Our theme for our new liturgical year is:  Building up Itself in Love.  In order to build, in order to love, we need first to stay.  Stay the course.  I go back to my quote where I said that only by staying the course and paying attention to the journey can we appreciate the beauty of every step of the way.  

 

We need to stay the course, but I would go further.  Don’t just stay; be present.  Don’t just put one foot in front of the other, but pay attention to what is going on around you.  Be present; be there.  I ask all you present now, “Are you here?  Is your mind here or the traffic later?  Is your mind here or what you are going to do tomorrow of what will be served after the Fellowship?”  

 

Don’t just exist; live.  Don’t let life pass you by.  Life is meant to be lived, not do time for.  We don’t just do time, but to live the life given to us by God.  The life that God wants for us is to live the fullness of.  I always give you this quote, “When the Great Scorer pens your name, He writes not whether you won or you lost, but how you played the game.” 

 

How are we going to build the Cathedral building?  Are we going to leave somebody behind when we build?  The reason God put in my heart the theme of “Building up Itself in Love” is for a dual meaning.  We are building a physical building, but we are really building God’s building, which is us.  The goal is not to pass the test, but to learn a lesson.  The goal is not to get to the finish line, but to appreciate the journey with brethren alongside us. 

 

What we need to do is to go through the process, not just finishing it.  Our building is not just at the summit, where something beautiful will be seen that eyes have not seen, but we would waste a lot if we hurry to the destination.
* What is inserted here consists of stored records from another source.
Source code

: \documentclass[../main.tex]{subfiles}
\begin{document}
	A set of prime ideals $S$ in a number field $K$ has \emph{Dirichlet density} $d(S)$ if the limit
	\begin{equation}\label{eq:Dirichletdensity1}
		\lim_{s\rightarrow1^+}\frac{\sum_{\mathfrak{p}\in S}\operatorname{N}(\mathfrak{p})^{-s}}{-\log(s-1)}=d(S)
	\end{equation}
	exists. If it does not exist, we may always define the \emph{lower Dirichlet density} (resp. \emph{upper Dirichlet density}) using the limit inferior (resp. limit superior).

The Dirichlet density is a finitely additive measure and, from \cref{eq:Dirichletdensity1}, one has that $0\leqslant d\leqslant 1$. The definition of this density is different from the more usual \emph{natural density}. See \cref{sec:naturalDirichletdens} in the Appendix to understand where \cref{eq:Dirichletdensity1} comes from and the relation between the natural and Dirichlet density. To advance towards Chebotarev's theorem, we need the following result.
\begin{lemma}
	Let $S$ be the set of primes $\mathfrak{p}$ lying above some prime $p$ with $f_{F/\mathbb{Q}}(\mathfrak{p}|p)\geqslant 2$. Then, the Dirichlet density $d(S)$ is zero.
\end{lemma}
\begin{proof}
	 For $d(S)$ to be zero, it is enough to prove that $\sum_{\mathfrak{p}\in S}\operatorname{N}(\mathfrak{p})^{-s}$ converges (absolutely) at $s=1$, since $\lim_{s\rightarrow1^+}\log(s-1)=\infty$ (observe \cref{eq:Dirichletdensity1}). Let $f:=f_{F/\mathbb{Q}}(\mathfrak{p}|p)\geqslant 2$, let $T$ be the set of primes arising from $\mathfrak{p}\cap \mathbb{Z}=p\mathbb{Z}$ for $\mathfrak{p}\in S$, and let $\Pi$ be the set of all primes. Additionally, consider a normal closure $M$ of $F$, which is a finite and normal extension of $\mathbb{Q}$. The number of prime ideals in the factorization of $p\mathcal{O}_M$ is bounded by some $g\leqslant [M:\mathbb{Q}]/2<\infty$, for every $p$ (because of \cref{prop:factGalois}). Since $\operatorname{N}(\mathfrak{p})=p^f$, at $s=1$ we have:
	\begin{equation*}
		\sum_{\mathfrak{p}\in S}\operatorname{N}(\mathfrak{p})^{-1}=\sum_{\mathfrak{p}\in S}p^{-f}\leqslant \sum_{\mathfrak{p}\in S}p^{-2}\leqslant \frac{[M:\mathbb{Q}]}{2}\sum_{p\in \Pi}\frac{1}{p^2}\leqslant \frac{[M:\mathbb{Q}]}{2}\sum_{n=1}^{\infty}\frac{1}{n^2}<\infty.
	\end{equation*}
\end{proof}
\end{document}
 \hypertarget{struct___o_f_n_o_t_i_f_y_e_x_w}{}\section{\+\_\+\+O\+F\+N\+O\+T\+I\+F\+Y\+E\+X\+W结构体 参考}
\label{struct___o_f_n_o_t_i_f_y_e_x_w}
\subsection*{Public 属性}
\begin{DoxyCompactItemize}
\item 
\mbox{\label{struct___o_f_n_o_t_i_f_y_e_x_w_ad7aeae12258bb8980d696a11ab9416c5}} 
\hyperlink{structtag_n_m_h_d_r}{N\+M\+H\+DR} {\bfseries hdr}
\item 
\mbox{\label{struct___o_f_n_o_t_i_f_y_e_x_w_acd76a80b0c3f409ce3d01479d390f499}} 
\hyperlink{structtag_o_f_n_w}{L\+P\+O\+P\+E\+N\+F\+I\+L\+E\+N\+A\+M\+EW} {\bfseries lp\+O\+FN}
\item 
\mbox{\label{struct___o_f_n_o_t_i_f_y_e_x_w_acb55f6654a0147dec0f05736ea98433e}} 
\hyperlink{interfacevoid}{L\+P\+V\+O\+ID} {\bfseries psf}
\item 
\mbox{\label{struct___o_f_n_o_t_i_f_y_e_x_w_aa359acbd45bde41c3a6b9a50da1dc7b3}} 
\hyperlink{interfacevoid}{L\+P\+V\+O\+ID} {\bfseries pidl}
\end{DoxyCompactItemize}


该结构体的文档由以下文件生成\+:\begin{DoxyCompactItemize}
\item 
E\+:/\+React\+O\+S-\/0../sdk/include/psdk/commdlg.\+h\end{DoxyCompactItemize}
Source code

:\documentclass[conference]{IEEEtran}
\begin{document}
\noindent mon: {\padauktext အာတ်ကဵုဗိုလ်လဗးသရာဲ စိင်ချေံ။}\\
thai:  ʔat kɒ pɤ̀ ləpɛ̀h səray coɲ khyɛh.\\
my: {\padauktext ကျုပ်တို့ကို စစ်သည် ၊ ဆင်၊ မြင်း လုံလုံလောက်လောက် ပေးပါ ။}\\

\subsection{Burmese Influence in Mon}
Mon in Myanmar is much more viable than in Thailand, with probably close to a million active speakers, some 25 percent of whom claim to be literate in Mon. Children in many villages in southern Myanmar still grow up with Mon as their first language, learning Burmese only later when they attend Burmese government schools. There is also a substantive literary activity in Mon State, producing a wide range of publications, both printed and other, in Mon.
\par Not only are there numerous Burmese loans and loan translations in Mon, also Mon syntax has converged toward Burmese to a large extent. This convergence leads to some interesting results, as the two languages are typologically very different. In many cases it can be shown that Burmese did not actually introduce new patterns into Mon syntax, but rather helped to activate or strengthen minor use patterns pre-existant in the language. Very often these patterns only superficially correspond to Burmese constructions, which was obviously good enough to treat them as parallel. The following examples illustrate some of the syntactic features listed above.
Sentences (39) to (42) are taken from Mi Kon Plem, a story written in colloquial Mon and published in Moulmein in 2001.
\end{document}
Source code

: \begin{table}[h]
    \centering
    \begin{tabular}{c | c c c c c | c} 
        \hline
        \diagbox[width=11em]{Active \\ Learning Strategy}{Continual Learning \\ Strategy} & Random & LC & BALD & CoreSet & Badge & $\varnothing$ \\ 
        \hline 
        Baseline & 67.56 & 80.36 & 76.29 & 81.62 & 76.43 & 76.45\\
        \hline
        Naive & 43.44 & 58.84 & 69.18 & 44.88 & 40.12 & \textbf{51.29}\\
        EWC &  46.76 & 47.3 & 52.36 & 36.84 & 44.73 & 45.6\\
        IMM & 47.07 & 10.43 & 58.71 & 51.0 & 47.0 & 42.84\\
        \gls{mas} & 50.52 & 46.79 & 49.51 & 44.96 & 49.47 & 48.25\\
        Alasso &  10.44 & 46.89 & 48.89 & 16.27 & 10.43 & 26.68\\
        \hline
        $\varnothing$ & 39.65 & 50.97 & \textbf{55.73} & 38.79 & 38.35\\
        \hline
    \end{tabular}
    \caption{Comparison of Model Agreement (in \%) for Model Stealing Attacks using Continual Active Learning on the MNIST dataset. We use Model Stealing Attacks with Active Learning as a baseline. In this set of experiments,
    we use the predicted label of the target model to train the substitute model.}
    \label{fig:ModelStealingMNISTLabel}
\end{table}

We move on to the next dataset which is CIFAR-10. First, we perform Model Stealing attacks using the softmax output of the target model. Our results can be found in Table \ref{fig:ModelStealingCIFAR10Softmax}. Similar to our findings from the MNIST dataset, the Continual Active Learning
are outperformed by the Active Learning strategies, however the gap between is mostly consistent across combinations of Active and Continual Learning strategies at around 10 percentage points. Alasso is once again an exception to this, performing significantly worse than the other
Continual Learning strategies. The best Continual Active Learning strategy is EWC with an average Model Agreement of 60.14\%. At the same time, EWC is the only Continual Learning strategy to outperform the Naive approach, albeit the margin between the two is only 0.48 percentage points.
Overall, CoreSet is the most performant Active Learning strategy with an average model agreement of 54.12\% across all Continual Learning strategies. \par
God intends us to appreciate the process, not just for us to get things over with.  Many times, when our goal is just getting things done over with, we get frustrated.   In our frustration, what happens is we don’t finish the course; we walk away.   There is beauty in every step of the way which doesn’t mean that it is just a walk in the part.  The beauty is how we work out our differences. How we fix what needs to be fixed.  We don’t discard what is very tempting to discard and easy to do. 

 

Part of God’s design is how we work things out; how we wait for the little ones, the slow ones; how we take others arm in arm.  This is part of the beauty of the journey.  If you are a leader, you just don’t want people to do what you say and get a mouthful if they don’t do it.   We want them to do it out of their heart.  God does not want us to give our tithe with an attitude of being forced to do it.  God loves a cheerful giver.  If am a boss in a company, I would like for my employees to serve with enthusiasm.  As a parent, we want our children to hug us because they love to do it, not because they will get a spanking if they don’t. What would men, if they have respect for themselves, get out of a prostitute?  Something fake; something that they would get because of a business deal.   If it is one’s spouse, he gets genuine love and it comes all out of the heart.

 

The goal is not feigned obedience, but to get the people to give from their hearts.  How do we do this? Be interactive!  Don’t spend your time just doing your time on earth.  Life is meant to be intertwined with other lives.  No man is an island.  Our lives are meant to be interactive with other lives.  

 

The historic thing that God has granted to us, which is the piece of property and the ability to build, is just the beginning of the life of the Church.  Our generation maybe just a small dot of eternity in the history of our Church, but the life of the Church is long.  I am very thankful that we are given the grace to start this.  A hundred years from now, from wherever we are looking down from, we would look at our grandchildren’s children, and we would probably say in our hearts, “Thank God that in 2016, He gave us the opportunity to start the Church and look where it is now.”  

 

The key, the requirement is to stay the course.  Put one foot in front of the other.  Notice you are moving, you are progressing, and then you will get to your destination.  But keep in mind that we are to savour what is to be savoured in all that happens during the journey because that is the way it is in the kingdom of God.